POTTERY AND COINS FOUND AT TIRYNS.

But in the four shafts which I sank outside the citadel I found nothing but remains of Hellenic household vessels, which, judging by the potsherds, I am inclined to attribute to the 2nd, 3rd, and 4th centuries B.C. I am confirmed in this conjecture by quite a treasure of small Tirynthian copper coins, discovered some years ago at the foot of the citadel, and evidently of the Macedonian time. These medals, which are of splendid workmanship, show on one side the head of Apollo with a diadem, on the other a palm-tree with the legend ΤΙΡΥΝΣ. Thus there can be no doubt that the most ancient city of Tiryns was confined to the small space within the walls of the citadel, and that a new city, with the same name, was built outside of it some time after the capture by the Argives, and probably in the beginning of the 4th century B.C. This city seems to have extended especially to the east and still more to the north side of the citadel, where a number of its house-walls may be seen on the road to Mycenæ. From the absence of pottery of a later period I conclude that the new town was already abandoned before the Roman rule in Greece. It seems to have been quite insignificant, for it is not mentioned by any ancient author.

The Tirynthian archaic pottery is of precisely the same fabric, and has the same painted ornamentation, as the pottery of Mycenæ. There are the same tripods, with from one to five perforations in each foot; the same large vases, with perforated handles and holes in the rim of the bottom for suspension by a string; the same fantastically-shaped small vases, jugs, pots, dishes, and cups—all made on the potter's wheel, and usually presenting, on a light red dead ground, the most varied painted ornamentation of a lively red colour, which seems to be quite indestructible; for the thousands of potsherds with which the site of Mycenæ is covered have lost nothing of their freshness of colour, though they have been exposed for more than 2300 years to the sun and rain.
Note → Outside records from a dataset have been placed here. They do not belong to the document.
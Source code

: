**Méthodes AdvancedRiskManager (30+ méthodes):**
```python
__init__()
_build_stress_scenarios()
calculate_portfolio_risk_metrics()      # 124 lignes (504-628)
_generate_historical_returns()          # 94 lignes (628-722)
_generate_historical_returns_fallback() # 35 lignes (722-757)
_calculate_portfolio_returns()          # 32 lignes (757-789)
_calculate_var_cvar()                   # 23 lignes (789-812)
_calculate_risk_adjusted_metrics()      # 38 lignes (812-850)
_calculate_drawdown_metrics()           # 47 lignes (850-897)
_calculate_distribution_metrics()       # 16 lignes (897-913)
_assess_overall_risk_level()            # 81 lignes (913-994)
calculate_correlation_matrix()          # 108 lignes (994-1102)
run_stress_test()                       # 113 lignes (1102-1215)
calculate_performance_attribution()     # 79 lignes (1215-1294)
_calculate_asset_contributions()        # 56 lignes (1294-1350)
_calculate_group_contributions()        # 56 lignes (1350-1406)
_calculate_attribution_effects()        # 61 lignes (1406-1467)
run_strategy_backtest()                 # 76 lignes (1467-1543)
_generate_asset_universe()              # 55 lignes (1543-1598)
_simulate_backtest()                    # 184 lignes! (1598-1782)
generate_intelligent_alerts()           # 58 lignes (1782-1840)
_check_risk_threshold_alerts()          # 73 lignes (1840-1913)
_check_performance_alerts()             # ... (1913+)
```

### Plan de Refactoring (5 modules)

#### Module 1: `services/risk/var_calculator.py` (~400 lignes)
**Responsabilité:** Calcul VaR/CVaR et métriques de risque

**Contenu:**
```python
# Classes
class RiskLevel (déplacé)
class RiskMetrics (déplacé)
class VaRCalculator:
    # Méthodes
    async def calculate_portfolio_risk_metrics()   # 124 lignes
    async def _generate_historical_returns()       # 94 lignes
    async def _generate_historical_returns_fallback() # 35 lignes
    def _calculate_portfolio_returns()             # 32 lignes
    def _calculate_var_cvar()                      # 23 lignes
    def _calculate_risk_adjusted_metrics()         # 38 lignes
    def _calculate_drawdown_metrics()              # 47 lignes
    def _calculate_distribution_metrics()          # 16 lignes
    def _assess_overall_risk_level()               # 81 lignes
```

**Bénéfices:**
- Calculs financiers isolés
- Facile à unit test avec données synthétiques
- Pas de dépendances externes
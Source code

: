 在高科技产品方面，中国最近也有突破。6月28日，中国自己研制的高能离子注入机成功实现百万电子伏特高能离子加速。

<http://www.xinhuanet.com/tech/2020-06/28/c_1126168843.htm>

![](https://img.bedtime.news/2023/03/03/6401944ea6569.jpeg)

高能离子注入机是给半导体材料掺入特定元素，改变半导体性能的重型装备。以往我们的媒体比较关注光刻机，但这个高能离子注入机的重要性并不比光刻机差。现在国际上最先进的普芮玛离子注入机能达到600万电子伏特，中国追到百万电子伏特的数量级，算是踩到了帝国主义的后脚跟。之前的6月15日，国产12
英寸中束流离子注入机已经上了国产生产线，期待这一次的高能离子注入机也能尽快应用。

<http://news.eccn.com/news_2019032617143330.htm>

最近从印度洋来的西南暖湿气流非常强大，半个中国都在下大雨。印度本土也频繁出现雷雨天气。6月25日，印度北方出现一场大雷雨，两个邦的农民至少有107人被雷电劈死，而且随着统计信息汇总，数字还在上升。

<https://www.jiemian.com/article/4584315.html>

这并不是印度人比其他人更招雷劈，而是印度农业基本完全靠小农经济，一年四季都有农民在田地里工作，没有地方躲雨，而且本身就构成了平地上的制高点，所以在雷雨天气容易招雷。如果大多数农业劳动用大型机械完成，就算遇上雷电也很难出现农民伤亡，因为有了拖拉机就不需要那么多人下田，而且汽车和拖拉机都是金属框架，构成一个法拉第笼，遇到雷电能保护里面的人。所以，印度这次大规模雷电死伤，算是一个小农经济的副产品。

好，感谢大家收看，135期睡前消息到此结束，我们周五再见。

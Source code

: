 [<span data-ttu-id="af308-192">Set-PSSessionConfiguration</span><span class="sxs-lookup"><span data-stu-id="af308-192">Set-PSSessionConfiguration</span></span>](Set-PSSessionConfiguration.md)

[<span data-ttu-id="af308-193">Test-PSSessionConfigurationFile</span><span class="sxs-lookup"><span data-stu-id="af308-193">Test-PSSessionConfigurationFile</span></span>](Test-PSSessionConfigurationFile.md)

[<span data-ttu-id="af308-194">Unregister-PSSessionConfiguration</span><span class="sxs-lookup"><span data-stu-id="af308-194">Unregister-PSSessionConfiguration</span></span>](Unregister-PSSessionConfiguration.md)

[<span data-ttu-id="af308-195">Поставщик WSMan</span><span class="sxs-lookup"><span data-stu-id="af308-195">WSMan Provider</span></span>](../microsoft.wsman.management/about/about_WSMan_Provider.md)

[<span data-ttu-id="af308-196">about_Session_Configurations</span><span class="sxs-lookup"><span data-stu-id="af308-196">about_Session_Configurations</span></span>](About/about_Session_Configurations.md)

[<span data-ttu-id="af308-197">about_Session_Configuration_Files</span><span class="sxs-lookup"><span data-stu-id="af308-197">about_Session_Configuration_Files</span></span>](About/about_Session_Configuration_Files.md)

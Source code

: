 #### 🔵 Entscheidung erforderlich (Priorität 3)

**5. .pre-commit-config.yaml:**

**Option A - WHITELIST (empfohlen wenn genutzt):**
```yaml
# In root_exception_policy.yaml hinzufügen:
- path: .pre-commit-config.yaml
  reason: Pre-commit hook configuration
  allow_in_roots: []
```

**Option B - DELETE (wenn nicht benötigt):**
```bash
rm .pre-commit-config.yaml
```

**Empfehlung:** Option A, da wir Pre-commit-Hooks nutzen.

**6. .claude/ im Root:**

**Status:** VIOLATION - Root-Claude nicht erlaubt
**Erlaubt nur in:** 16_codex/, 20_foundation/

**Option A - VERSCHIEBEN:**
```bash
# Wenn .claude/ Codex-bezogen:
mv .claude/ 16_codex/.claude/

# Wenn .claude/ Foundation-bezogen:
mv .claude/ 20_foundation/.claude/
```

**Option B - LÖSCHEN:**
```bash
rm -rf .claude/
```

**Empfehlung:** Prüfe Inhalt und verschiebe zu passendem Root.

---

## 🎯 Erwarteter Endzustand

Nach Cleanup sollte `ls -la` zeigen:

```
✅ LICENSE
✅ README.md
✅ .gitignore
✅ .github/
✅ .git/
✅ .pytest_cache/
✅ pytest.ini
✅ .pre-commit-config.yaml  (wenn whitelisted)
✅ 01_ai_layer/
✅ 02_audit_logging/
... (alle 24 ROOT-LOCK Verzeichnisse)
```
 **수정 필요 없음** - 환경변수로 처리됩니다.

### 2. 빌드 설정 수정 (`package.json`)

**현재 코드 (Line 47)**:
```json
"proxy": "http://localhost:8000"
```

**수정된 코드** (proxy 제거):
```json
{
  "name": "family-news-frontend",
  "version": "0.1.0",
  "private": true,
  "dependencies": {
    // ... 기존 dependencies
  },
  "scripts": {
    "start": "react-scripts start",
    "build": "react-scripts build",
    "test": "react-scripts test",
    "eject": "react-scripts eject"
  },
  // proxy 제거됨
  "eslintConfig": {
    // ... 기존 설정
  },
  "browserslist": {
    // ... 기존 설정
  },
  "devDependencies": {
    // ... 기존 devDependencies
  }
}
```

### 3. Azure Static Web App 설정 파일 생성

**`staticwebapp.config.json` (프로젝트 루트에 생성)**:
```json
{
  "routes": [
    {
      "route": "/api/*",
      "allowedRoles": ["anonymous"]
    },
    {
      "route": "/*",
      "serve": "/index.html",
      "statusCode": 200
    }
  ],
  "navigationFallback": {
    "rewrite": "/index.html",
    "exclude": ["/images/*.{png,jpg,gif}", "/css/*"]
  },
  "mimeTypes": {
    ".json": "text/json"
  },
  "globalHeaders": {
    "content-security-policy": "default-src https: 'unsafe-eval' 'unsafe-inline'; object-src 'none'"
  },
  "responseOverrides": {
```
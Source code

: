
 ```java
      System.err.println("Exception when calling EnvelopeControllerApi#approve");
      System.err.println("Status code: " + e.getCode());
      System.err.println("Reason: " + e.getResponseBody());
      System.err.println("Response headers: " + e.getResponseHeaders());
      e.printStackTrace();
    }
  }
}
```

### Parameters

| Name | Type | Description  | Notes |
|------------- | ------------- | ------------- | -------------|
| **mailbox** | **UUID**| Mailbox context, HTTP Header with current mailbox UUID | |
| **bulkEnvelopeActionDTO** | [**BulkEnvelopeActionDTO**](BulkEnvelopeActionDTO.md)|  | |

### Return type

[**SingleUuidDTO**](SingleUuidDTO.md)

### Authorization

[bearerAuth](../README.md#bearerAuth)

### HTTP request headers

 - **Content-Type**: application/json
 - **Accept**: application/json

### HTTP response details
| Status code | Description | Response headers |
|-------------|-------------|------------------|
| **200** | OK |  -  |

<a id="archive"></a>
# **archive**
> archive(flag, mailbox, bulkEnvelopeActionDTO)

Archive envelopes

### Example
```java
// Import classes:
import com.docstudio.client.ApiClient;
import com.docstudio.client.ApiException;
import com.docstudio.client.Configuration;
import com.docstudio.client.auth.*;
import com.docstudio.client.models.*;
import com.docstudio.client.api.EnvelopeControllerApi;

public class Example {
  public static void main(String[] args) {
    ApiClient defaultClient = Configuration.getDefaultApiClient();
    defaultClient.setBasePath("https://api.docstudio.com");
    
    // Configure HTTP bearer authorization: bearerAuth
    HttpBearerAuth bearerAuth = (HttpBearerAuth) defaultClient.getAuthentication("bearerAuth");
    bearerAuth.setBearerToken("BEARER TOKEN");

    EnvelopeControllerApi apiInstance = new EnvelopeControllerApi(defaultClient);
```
I dug up at Tiryns a large quantity of fragments of terra-cotta goblets, which, like those found at Mycenæ, are of white clay, and without any painted ornaments;[60] but they are not found beyond a depth of 8 feet below the surface. At a depth of from 8 to 10 feet I found only goblets of a greenish or dark red colour. All of them have the form of the large modern Bordeaux wine-glasses.

PROBABLE DATE OF THE POTTERY.

All this splendid pottery denotes a high civilisation, such as the men who built the Cyclopean city walls can hardly have reached. Hence, all this beautiful pottery was either imported, or (and this appears more likely) it has been manufactured by the nation which succeeded the Cyclopean wall-builders, and to these latter must belong all the hand-made monochromatic pottery which I found in Tiryns on and near the virgin soil. The colour of this pottery is that of the clay itself, which on the vast majority of the smaller vases has been wrought by hand-polishing to a lustrous surface; nearly all the black vases have been hand-polished both on the inside and outside, and are very pretty. All the larger jars are bulky, as well as many of the other large vases; and many of them have on each side a very short handle placed horizontally, with a broad hole, which may have been used for suspension by a string. In this stratum I found neither cows nor female idols. Of this hand-made pottery I have been fortunate enough to take out, besides hundreds of fragments, two entire vases, of which I give the drawings annexed (Nos. 13 and 14).[61]